= Roger Breslin =

American attorney

Roger W. Breslin Jr. (September 23, 1937 – January 16, 2025) was an American attorney who served as Prosecutor of Bergen County, New Jersey from 1977 to 1982.

== Biography ==
Breslin was born in Orange, New Jersey. His father, Roger W. Breslin Sr., was a Judge in the Appellate Division of the New Jersey Superior Court and was a member of the Breslin family, a prominent Democratic family. He attended St. Peter's Preparatory School in Jersey City, New Jersey, graduating in 1955, before attending the University of Notre Dame becoming a member of the class of 1959. He was a lieutenant in the United States Navy Reserve from 1959 to 1961. In 1964, he graduated from Rutgers Law School.

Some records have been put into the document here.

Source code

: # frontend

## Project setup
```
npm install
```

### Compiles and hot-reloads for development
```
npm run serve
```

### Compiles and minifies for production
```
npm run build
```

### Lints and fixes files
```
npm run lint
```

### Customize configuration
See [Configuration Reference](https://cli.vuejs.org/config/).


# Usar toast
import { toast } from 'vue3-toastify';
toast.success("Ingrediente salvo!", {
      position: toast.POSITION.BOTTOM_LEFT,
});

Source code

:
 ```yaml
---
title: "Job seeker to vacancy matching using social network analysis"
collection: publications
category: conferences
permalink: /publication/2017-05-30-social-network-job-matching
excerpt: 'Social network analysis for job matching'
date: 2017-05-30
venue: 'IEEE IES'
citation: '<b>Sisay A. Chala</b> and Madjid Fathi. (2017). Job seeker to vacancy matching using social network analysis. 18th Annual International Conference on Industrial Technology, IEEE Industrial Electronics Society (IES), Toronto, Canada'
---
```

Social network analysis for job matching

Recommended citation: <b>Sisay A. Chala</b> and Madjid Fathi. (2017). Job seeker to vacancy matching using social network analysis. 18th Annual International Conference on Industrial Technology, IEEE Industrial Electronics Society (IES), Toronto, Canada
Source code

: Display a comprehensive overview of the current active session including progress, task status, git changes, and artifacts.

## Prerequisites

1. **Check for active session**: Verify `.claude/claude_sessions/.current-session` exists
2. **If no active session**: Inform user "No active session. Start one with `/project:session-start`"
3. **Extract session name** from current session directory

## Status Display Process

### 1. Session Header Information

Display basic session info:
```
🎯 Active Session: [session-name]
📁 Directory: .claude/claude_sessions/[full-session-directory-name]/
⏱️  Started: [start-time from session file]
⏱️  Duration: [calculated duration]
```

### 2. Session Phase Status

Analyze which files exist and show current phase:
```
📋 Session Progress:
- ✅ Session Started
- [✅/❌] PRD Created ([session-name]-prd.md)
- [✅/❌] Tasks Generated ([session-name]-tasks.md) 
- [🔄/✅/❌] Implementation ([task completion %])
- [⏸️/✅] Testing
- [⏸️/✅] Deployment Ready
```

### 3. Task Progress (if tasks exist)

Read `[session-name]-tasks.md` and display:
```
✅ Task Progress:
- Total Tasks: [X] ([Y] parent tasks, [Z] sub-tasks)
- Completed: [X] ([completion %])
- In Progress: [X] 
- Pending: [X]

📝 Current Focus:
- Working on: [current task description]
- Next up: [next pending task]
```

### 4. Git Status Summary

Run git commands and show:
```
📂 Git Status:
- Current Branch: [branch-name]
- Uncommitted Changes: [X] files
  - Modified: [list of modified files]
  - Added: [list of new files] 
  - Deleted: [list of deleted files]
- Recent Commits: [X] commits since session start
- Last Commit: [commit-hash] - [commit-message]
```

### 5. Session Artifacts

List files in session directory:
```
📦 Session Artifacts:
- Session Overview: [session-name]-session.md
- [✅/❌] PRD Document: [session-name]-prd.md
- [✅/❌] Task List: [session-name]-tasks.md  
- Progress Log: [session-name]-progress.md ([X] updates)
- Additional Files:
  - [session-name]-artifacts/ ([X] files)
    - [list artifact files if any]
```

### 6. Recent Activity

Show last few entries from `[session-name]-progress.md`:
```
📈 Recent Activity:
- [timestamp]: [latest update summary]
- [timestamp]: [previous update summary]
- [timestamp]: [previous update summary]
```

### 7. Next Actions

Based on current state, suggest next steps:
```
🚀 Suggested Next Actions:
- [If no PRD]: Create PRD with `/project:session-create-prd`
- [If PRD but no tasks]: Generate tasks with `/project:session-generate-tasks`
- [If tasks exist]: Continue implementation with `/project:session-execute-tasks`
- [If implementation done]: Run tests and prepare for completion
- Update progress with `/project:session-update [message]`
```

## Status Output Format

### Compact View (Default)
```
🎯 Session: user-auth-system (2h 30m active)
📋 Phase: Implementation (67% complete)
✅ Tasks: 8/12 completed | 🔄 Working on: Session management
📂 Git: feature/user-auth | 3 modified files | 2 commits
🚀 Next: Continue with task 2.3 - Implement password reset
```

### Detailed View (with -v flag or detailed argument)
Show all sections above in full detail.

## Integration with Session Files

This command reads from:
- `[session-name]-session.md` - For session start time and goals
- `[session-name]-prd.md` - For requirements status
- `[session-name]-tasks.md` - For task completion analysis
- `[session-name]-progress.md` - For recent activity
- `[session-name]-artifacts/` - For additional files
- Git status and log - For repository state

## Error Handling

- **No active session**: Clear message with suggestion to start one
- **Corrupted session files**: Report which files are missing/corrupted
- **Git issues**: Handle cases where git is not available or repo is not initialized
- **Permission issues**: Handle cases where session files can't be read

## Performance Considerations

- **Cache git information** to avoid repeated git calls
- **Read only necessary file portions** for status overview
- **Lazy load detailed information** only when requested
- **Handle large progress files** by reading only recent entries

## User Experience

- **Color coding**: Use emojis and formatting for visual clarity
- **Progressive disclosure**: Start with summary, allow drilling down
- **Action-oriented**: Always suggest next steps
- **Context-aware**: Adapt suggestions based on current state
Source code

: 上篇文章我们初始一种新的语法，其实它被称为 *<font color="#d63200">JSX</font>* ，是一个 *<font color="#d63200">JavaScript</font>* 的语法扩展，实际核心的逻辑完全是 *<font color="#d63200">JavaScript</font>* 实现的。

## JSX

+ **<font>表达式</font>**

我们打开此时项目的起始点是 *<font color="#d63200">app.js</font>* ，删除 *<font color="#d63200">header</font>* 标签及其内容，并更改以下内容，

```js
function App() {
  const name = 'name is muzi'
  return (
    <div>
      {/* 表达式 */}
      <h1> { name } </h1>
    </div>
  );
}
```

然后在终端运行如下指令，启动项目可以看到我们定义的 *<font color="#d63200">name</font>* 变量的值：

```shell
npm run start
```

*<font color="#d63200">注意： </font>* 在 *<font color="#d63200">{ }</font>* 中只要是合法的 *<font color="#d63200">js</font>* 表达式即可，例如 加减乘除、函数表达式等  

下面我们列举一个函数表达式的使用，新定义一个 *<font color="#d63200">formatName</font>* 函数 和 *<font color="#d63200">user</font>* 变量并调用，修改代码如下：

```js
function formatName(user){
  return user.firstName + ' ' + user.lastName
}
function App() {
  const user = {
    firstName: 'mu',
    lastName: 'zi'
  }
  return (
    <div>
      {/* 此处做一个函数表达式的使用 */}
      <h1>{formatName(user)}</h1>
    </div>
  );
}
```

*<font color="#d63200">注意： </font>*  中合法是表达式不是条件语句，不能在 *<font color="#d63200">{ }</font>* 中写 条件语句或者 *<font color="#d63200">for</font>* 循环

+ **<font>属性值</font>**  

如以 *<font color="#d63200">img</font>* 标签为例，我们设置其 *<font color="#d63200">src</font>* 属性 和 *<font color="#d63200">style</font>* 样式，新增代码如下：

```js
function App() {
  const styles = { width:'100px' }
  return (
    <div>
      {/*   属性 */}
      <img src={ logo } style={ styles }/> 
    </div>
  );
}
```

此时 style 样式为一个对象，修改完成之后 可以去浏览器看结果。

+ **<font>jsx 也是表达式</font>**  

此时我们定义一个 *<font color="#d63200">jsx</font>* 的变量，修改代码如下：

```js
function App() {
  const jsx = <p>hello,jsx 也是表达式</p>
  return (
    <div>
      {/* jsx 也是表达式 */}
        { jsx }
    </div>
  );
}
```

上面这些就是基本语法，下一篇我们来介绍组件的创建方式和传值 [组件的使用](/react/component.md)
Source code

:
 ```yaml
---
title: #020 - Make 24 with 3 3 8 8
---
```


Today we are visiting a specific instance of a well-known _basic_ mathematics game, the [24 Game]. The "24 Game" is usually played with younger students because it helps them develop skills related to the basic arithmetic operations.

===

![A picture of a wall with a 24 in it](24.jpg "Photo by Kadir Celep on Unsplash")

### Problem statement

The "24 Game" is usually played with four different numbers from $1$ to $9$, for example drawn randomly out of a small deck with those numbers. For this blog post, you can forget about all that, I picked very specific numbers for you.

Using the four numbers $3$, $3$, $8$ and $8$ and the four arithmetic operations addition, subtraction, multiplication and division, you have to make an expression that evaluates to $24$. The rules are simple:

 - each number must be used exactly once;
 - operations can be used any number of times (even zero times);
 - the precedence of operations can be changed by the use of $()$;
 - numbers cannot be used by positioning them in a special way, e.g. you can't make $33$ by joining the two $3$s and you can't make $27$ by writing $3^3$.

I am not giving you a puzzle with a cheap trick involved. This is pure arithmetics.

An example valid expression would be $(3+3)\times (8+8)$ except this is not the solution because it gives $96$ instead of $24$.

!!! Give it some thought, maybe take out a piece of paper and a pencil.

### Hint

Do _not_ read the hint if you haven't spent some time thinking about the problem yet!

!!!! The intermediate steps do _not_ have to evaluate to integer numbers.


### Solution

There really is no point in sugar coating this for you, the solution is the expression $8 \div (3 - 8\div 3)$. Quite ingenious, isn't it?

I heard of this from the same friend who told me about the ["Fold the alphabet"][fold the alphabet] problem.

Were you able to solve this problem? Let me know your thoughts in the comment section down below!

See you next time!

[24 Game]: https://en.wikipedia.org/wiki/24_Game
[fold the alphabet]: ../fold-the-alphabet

On February 2, 1977, Breslin was appointed a deputy attorney general and acting Bergen County Prosecutor by Governor Brendan Byrne replacing Joseph C. Woodcock who resigned to run for governor. He was given 12 hours notice before taking over the job. He was sworn into the job permanently the same year in September by Theodore Trautwein. A resident of Oradell, New Jersey, he resigned the position in May 1982 to be effective in July, allowing Governor Thomas Kean to appoint a replacement (Larry McClure, who was married to Woodcock's niece, was appointed). Among the cases prosecuted under his office were the conviction of serial killer Richard Cottingham and the 1978 acquittal of Mario Jascalevich in the Dr. X killings. Following his stint as prosecutor, Breslin worked in private practice.

He died following a stroke on January 16, 2025, survived by his wife Anne, daughter, Karen Anne, and son, Roger W. Breslin III.